There was something else I had misremembered: the tone of the film. To my 14-year-old eyes, it was unremittingly bleak and miserable. I had recently heard for the first time Tom Robinson singing “Glad to be Gay” (the ferocious version he performs solo in The Secret Policeman’s Ball) but there was nothing very glad about Jim’s demeanour.
That’s the way I saw it anyway. Dingy rooms, pale bodies, downcast faces, a carousel of misery. The Conservative government, worried around this time about the promotion of homosexuality, implemented Clause 28. At 14, I felt like a compulsory screening of Nighthawks would have been a more effective deterrent.
I see it differently now. Sure, Jim is hardly the life and soul. And the gay scene looks pretty dour. But the director Ron Peck and his co-writer Paul Hallam are making some stylistic points about patterns of behaviour: their film is big on repetition. Every club plays the same pulsing electronic motif (we even hear it at Jim’s work party). Shots are repeated throughout the film, particularly driving shots, with the camera stationed on the back seat as Jim drops another one night stand off at the Tube the next morning. With this emphasis on repetition, the movie is urging Jim to make a decisive move – to break the cycle that is imprisoning and inhibiting him.
This he does in the most extraordinary scene in the film. Challenged in class by his pupils – “Are you bent? Are you queer?” – he comes out to them and faces their probing questions (“Do you wear women’s clothes? Do you carry a handbag?”) with calm, equanimity and compassion.
The staging of the scene is highly effective: we hardly see Jim at all, but the camera is placed in his stead so that the pupils seem to be hectoring and haranguing us directly. We are literally in Jim’s shoes. The scene, cut together from five takes shot over two days, is heated but never hysterical, and worthy of comparison to Ken Loach (who gets a name-check when one of Jim’s colleagues lines up a screening of Cathy Come Home for her pupils).
I remember my classmates at school on Monday were all talking about the face-off between Jim and his pupils. None of us had liked the film exactly, but we had been electrified by that tension. We knew it. It was life.
Ron Peck was at the screening this week to discuss the making of the film. He had used ads in the gay press and Time Out to set out his stall and invite collaborators (this was how he met Hallam) to help him determine the shape of what was to be a truthful portrait of gay life in London, or to suggest locations, or to appear as extras. (He wrote to the Sunday Times and received a little shout-out from Dilys Powell in her column.)

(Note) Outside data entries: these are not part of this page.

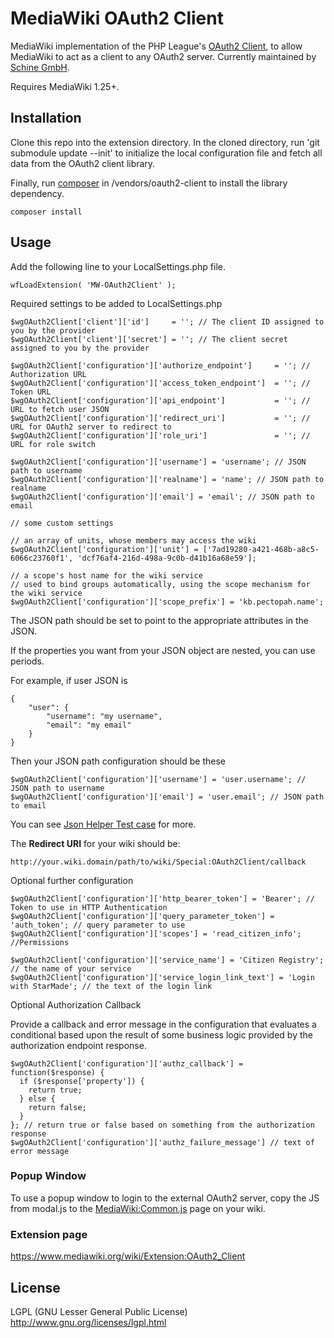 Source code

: # MediaWiki OAuth2 Client
MediaWiki implementation of the PHP League's [OAuth2 Client](https://github.com/thephpleague/oauth2-client), to allow MediaWiki to act as a client to any OAuth2 server. Currently maintained by [Schine GmbH](https://www.star-made.org/).

Requires MediaWiki 1.25+.

## Installation

Clone this repo into the extension directory. In the cloned directory, run 'git submodule update --init' to initialize the local configuration file and fetch all data from the OAuth2 client library.

Finally, run [composer](https://getcomposer.org/) in /vendors/oauth2-client to install the library dependency.

```
composer install
```

## Usage

Add the following line to your LocalSettings.php file.

```
wfLoadExtension( 'MW-OAuth2Client' );
```

Required settings to be added to LocalSettings.php

```
$wgOAuth2Client['client']['id']     = ''; // The client ID assigned to you by the provider
$wgOAuth2Client['client']['secret'] = ''; // The client secret assigned to you by the provider

$wgOAuth2Client['configuration']['authorize_endpoint']     = ''; // Authorization URL
$wgOAuth2Client['configuration']['access_token_endpoint']  = ''; // Token URL
$wgOAuth2Client['configuration']['api_endpoint']           = ''; // URL to fetch user JSON
$wgOAuth2Client['configuration']['redirect_uri']           = ''; // URL for OAuth2 server to redirect to
$wgOAuth2Client['configuration']['role_uri']               = ''; // URL for role switch

$wgOAuth2Client['configuration']['username'] = 'username'; // JSON path to username
$wgOAuth2Client['configuration']['realname'] = 'name'; // JSON path to realname
$wgOAuth2Client['configuration']['email'] = 'email'; // JSON path to email

// some custom settings

// an array of units, whose members may access the wiki
$wgOAuth2Client['configuration']['unit'] = ['7ad19280-a421-468b-a8c5-6066c23760f1', 'dcf76af4-216d-498a-9c0b-d41b16a68e59'];

// a scope's host name for the wiki service
// used to bind groups automatically, using the scope mechanism for the wiki service
$wgOAuth2Client['configuration']['scope_prefix'] = 'kb.pectopah.name';
```

The JSON path should be set to point to the appropriate attributes in the JSON.

If the properties you want from your JSON object are nested, you can use periods.

For example, if user JSON is

```
{
    "user": {
        "username": "my username",
        "email": "my email"
    }
}
```

Then your JSON path configuration should be these

```
$wgOAuth2Client['configuration']['username'] = 'user.username'; // JSON path to username
$wgOAuth2Client['configuration']['email'] = 'user.email'; // JSON path to email
```

You can see [Json Helper Test case](./tests/phpunit/JsonHelperTest.php) for more.

The **Redirect URI** for your wiki should be:

```
http://your.wiki.domain/path/to/wiki/Special:OAuth2Client/callback
```

Optional further configuration

```
$wgOAuth2Client['configuration']['http_bearer_token'] = 'Bearer'; // Token to use in HTTP Authentication
$wgOAuth2Client['configuration']['query_parameter_token'] = 'auth_token'; // query parameter to use
$wgOAuth2Client['configuration']['scopes'] = 'read_citizen_info'; //Permissions

$wgOAuth2Client['configuration']['service_name'] = 'Citizen Registry'; // the name of your service
$wgOAuth2Client['configuration']['service_login_link_text'] = 'Login with StarMade'; // the text of the login link

```

Optional Authorization Callback

Provide a callback and error message in the configuration that evaluates a conditional based upon the result of some business logic provided by the authorization endpoint response.

```
$wgOAuth2Client['configuration']['authz_callback'] = function($response) {
  if ($response['property']) {
    return true;
  } else {
    return false;
  }
}; // return true or false based on something from the authorization response
$wgOAuth2Client['configuration']['authz_failure_message'] // text of error message
```



### Popup Window
To use a popup window to login to the external OAuth2 server, copy the JS from modal.js to the [MediaWiki:Common.js](https://www.mediawiki.org/wiki/Manual:Interface/JavaScript) page on your wiki.

### Extension page
https://www.mediawiki.org/wiki/Extension:OAuth2_Client

## License
LGPL (GNU Lesser General Public License) http://www.gnu.org/licenses/lgpl.html

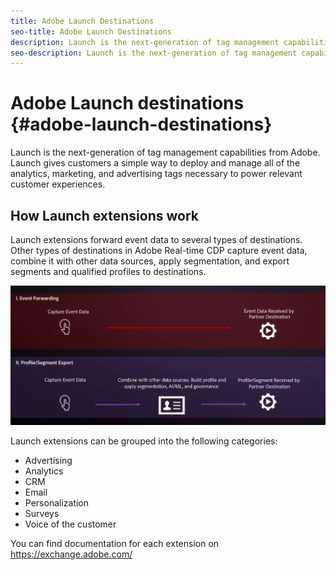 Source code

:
 ```yaml
---
title: Adobe Launch Destinations
seo-title: Adobe Launch Destinations
description: Launch is the next-generation of tag management capabilities from Adobe. Launch gives customers a simple way to deploy and manage all of the analytics, marketing, and advertising tags necessary to power relevant customer experiences.
seo-description: Launch is the next-generation of tag management capabilities from Adobe. Launch gives customers a simple way to deploy and manage all of the analytics, marketing, and advertising tags necessary to power relevant customer experiences.
---
```


# Adobe Launch destinations {#adobe-launch-destinations}

Launch is the next-generation of tag management capabilities from Adobe. Launch gives customers a simple way to deploy and manage all of the analytics, marketing, and advertising tags necessary to power relevant customer experiences.

## How Launch extensions work

Launch extensions forward event data to several types of destinations. Other types of destinations in Adobe Real-time CDP capture event data, combine it with other data sources, apply segmentation, and export segments and qualified profiles to destinations.

![Adobe Launch extensions compared to other destinations](/help/rtcdp/destinations/assets/launch-and-other-destinations.png)

Launch extensions can be grouped into the following categories:

* Advertising
* Analytics
* CRM
* Email
* Personalization
* Surveys
* Voice of the customer

You can find documentation for each extension on https://exchange.adobe.com/
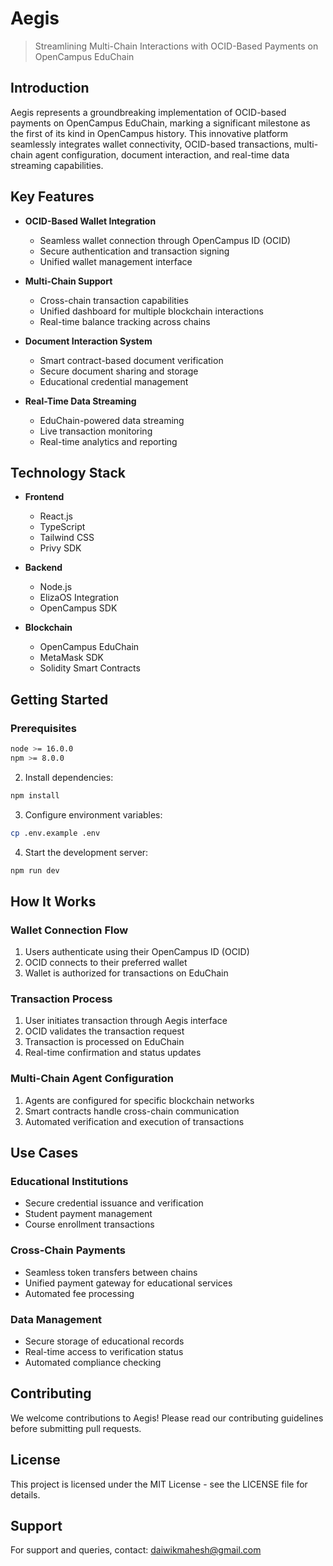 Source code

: # Aegis

> Streamlining Multi-Chain Interactions with OCID-Based Payments on OpenCampus EduChain

## Introduction

Aegis represents a groundbreaking implementation of OCID-based payments on OpenCampus EduChain, marking a significant milestone as the first of its kind in OpenCampus history. This innovative platform seamlessly integrates wallet connectivity, OCID-based transactions, multi-chain agent configuration, document interaction, and real-time data streaming capabilities.

## Key Features

- **OCID-Based Wallet Integration**
  - Seamless wallet connection through OpenCampus ID (OCID)
  - Secure authentication and transaction signing
  - Unified wallet management interface

- **Multi-Chain Support**
  - Cross-chain transaction capabilities
  - Unified dashboard for multiple blockchain interactions
  - Real-time balance tracking across chains

- **Document Interaction System**
  - Smart contract-based document verification
  - Secure document sharing and storage
  - Educational credential management

- **Real-Time Data Streaming**
  - EduChain-powered data streaming
  - Live transaction monitoring
  - Real-time analytics and reporting

## Technology Stack

- **Frontend**
  - React.js
  - TypeScript
  - Tailwind CSS
  - Privy SDK

- **Backend**
  - Node.js
  - ElizaOS Integration
  - OpenCampus SDK

- **Blockchain**
  - OpenCampus EduChain
  - MetaMask SDK
  - Solidity Smart Contracts

## Getting Started

### Prerequisites

```bash
node >= 16.0.0
npm >= 8.0.0
```

2. Install dependencies:
```bash
npm install
 ```

3. Configure environment variables:
```bash
cp .env.example .env
 ```

4. Start the development server:
```bash
npm run dev
 ```

## How It Works

### Wallet Connection Flow
1. Users authenticate using their OpenCampus ID (OCID)
2. OCID connects to their preferred wallet
3. Wallet is authorized for transactions on EduChain
### Transaction Process
1. User initiates transaction through Aegis interface
2. OCID validates the transaction request
3. Transaction is processed on EduChain
4. Real-time confirmation and status updates
### Multi-Chain Agent Configuration
1. Agents are configured for specific blockchain networks
2. Smart contracts handle cross-chain communication
3. Automated verification and execution of transactions


## Use Cases

### Educational Institutions
- Secure credential issuance and verification
- Student payment management
- Course enrollment transactions
### Cross-Chain Payments
- Seamless token transfers between chains
- Unified payment gateway for educational services
- Automated fee processing
### Data Management
- Secure storage of educational records
- Real-time access to verification status
- Automated compliance checking
## Contributing
We welcome contributions to Aegis! Please read our contributing guidelines before submitting pull requests.

## License
This project is licensed under the MIT License - see the LICENSE file for details.

## Support
For support and queries, contact: daiwikmahesh@gmail.com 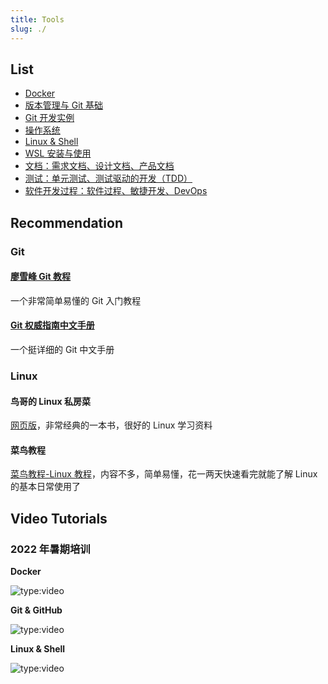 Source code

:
 ```yaml
---
title: Tools
slug: ./
---
```


## List

- [Docker](docker.mdx)
- [版本管理与 Git 基础](git.md)
- [Git 开发实例](git_instance.md)
- [操作系统](os.mdx)
- [Linux & Shell](linux&shell.mdx)
- [WSL 安装与使用](wsl.md)
- [文档：需求文档、设计文档、产品文档](document.md)
- [测试：单元测试、测试驱动的开发（TDD）](tdd.md)
- [软件开发过程：软件过程、敏捷开发、DevOps](process_management.md)

## Recommendation

### Git

#### [廖雪峰 Git 教程](https://www.liaoxuefeng.com/wiki/0013739516305929606dd18361248578c67b8067c8c017b000)

一个非常简单易懂的 Git 入门教程

#### [Git 权威指南中文手册](http://iissnan.com/progit/html/zh/ch1_0.html)

一个挺详细的 Git 中文手册

### Linux

#### 鸟哥的 Linux 私房菜

[网页版](http://linux.vbird.org)，非常经典的一本书，很好的 Linux 学习资料

#### 菜鸟教程

[菜鸟教程-Linux 教程](http://www.runoob.com/linux/linux-tutorial.html)，内容不多，简单易懂，花一两天快速看完就能了解 Linux 的基本日常使用了

## Video Tutorials

### 2022 年暑期培训

**Docker**

![type:video](https://cloud.tsinghua.edu.cn/d/0d8895f41a4a4dcaa0a4/files/?p=%2F%E5%9B%9E%E6%94%BE%2F13.Docker.mp4)

**Git & GitHub**

![type:video](https://cloud.tsinghua.edu.cn/d/0d8895f41a4a4dcaa0a4/files/?p=%2F%E5%9B%9E%E6%94%BE%2F5.C%2B%2B.mp4)

**Linux & Shell**

![type:video](https://cloud.tsinghua.edu.cn/d/0d8895f41a4a4dcaa0a4/files/?p=%2F%E5%9B%9E%E6%94%BE%2F5.C%2B%2B.mp4)

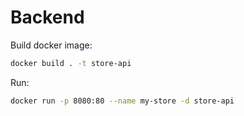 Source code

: # Backend

Build docker image:
```bash
docker build . -t store-api
```

Run:
```bash
docker run -p 8080:80 --name my-store -d store-api
```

He sent the script to esteemed filmmakers who offered their advice. The great directors Michael Powell and Lindsay Anderson were among those who contributed; Derek Jarman offered help and locations and also appears in the film, loitering enigmatically in a club.
Powell told Peck: “Don’t be afraid to show the male looking at the male.” Illuminating, pertinent advice for the man who captured the lustful, voyeuristic gaze himself in films like Peeping Tom and Black Narcissus; Anderson’s advice, Peck recalled, amounted to variations on telling him to kick out against the British film industry.
Of course, the film was made before there were any cases of Aids in the UK, which gives it an entirely unintended air of innocence and poignancy. It was also long before the brutal dating formats fostered by Grindr and Tinder. At a screening in Paris last year, someone came up to Peck and said: “People behaved much more kindly then.”